An end-to-end real estate commerce and operations platform spanning buyers, builders, vendors, and logistics.
Context
Bricko was envisioned as a unified digital platform for the real estate ecosystem — bringing together home buyers, builders, vendors, and internal operations under a single system.
The challenge was scale from day one. This wasn’t a single application or a linear user journey. It was a multi-sided marketplace combined with a deeply operational ERP, designed to support complex transactions, long sales cycles, and high coordination across stakeholders.
The Problem
The real problem wasn’t building multiple applications.
It was preventing fragmentation.
Without a systems-first approach, the platform risked becoming a collection of disconnected tools — each solving a local problem but creating global inefficiency.
Key challenges included:
Multiple user roles with conflicting priorities
High-value transactions requiring trust and transparency
Vendor-led commerce with operational dependencies
Builders needing control without micromanagement
Logistics and fulfilment tightly coupled with sales
The system needed to scale without increasing operational overhead.
The System We Designed
Instead of treating Bricko as a set of apps, we designed it as a single operational system with multiple interfaces.
Core system principles:
Centralised business logic with distributed experiences
Role-based access and permissions
Commerce deeply integrated with operations
Data consistency across all stakeholders
What the system included:
Home buyer platform for discovery, comparison, and purchase
Builder console for inventory, pricing, and sales management
Vendor marketplace with store management, order handling, and fulfilment
Internal ERP for operations, reporting, and coordination
Driver application to support last-mile logistics and fulfilment
Every interface was designed to plug into the same underlying system — not operate independently.
Centralised system architecture designed to support multiple applications while maintaining a single source of truth across commerce, operations, and logistics.
System Snapshots
Buyer experience structured around availability, delivery context, and fulfilment readiness rather than simple product listings.
Quotation workflow designed to handle high-value, multi-parameter requests with clear ownership and traceability.
Real-time delivery tracking integrated directly into the commerce flow to reduce coordination gaps between sales and fulfilment.
Operational views built for on-ground teams to manage active orders, handovers, and delivery states without system fragmentation.
Builder-side inventory and project dashboards designed to manage availability, pricing, and visibility across multiple developments.
Detailed unit-level views providing spatial context to support informed purchasing and configuration decisions.
Vendor-managed storefronts integrated into the core system, enabling independent operations without breaking overall coordination.
Decisions That Mattered
One system, not many products
We resisted splitting Bricko into isolated tools. A unified system reduced duplication, data mismatch, and operational blind spots.

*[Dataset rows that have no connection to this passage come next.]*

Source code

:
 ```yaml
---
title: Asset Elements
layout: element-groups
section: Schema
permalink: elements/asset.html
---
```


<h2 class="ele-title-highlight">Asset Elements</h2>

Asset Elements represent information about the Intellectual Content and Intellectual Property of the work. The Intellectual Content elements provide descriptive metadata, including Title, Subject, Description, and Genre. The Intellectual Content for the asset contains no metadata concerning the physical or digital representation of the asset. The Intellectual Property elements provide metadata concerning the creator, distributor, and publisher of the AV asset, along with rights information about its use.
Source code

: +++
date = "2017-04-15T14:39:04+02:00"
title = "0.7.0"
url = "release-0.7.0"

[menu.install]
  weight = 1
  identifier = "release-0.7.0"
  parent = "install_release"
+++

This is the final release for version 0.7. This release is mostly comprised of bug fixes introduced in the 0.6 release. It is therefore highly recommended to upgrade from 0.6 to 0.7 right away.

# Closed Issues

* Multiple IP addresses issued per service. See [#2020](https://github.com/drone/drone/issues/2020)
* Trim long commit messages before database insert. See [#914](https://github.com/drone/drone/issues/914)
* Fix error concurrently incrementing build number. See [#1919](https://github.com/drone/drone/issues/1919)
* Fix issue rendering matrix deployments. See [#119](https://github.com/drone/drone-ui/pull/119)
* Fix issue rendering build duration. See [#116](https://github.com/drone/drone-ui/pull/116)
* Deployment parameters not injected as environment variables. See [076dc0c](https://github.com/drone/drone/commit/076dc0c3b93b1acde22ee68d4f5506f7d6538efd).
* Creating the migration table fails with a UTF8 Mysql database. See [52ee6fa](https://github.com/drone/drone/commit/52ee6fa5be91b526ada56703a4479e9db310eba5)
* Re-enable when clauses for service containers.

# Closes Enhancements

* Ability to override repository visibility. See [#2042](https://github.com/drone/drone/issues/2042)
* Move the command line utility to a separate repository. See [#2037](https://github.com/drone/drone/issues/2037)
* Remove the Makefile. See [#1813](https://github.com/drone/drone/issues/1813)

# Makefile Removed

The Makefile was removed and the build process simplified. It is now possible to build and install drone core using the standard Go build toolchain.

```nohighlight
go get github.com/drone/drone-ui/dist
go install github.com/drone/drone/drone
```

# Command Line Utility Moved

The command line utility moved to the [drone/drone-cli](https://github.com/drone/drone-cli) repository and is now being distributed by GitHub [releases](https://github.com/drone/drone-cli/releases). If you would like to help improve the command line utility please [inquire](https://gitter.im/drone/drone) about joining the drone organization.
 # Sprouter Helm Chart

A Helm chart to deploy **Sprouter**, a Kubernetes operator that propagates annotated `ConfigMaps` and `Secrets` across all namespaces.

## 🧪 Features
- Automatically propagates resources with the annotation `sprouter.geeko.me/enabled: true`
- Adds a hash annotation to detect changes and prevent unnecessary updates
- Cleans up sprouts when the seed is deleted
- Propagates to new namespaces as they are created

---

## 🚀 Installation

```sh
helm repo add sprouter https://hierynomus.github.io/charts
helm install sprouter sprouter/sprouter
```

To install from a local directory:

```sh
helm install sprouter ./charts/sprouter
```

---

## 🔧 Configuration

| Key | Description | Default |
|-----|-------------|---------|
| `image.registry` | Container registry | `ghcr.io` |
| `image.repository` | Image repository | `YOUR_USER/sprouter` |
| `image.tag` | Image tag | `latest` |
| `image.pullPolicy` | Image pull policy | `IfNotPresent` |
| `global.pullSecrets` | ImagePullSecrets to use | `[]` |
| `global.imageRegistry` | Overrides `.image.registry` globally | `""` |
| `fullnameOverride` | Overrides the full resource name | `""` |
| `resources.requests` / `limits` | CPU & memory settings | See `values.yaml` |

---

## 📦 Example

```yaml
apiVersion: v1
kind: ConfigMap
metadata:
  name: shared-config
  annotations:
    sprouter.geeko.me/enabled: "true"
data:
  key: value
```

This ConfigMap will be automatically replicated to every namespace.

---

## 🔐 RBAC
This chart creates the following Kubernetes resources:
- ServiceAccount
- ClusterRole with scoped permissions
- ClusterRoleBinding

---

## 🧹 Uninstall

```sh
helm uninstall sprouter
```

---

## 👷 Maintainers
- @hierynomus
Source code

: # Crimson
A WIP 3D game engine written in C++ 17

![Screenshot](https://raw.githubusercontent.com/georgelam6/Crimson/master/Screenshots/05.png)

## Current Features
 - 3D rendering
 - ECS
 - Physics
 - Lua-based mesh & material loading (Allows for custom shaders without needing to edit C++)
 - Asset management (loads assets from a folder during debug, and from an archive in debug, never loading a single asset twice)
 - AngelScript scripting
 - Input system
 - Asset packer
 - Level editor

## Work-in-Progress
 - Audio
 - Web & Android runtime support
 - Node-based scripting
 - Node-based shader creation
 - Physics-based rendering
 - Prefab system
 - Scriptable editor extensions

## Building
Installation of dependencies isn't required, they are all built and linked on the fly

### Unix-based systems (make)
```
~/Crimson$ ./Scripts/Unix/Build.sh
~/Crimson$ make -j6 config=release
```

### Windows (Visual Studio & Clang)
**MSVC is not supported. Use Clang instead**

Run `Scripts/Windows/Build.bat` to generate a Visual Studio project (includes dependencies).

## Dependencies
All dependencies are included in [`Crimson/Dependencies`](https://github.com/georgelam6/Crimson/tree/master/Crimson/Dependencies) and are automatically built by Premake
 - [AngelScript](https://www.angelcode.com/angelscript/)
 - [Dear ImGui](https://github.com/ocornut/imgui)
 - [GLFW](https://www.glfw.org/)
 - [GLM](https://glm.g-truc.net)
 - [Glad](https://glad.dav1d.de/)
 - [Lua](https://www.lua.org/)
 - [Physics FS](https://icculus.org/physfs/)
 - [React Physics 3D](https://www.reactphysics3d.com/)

Operations before aesthetics
Priority was given to workflows, permissions, and data integrity before visual refinement.Vendor autonomy with system-level control
Vendors could operate independently while remaining fully integrated into the broader commerce and fulfilment system.Scale-ready architecture from day one
The system was designed to support growth in users, transactions, and partners without requiring structural rewrites.
Our Role
We worked across:
Product definition and system design
Experience architecture across roles
Platform structure and operational workflows
Execution coordination across multiple applications
Our role stayed consistent throughout maintaining clarity as complexity increased.
Outcomes
A unified platform supporting multiple stakeholders without fragmentation
Reduced operational friction across sales, vendors, and logistics
Clear ownership and accountability across roles
A system designed to support long-term scale, not short-term delivery
The result was not just a platform, but a working real estate eco-system.
Why This Matters
Bricko demonstrates how complex marketplaces require systems thinking, where decisions about structure, roles, and data matter more than individual features.
It reflects how Montage approaches large-scale platforms:
Clarity First, Systems Second, Execution Last.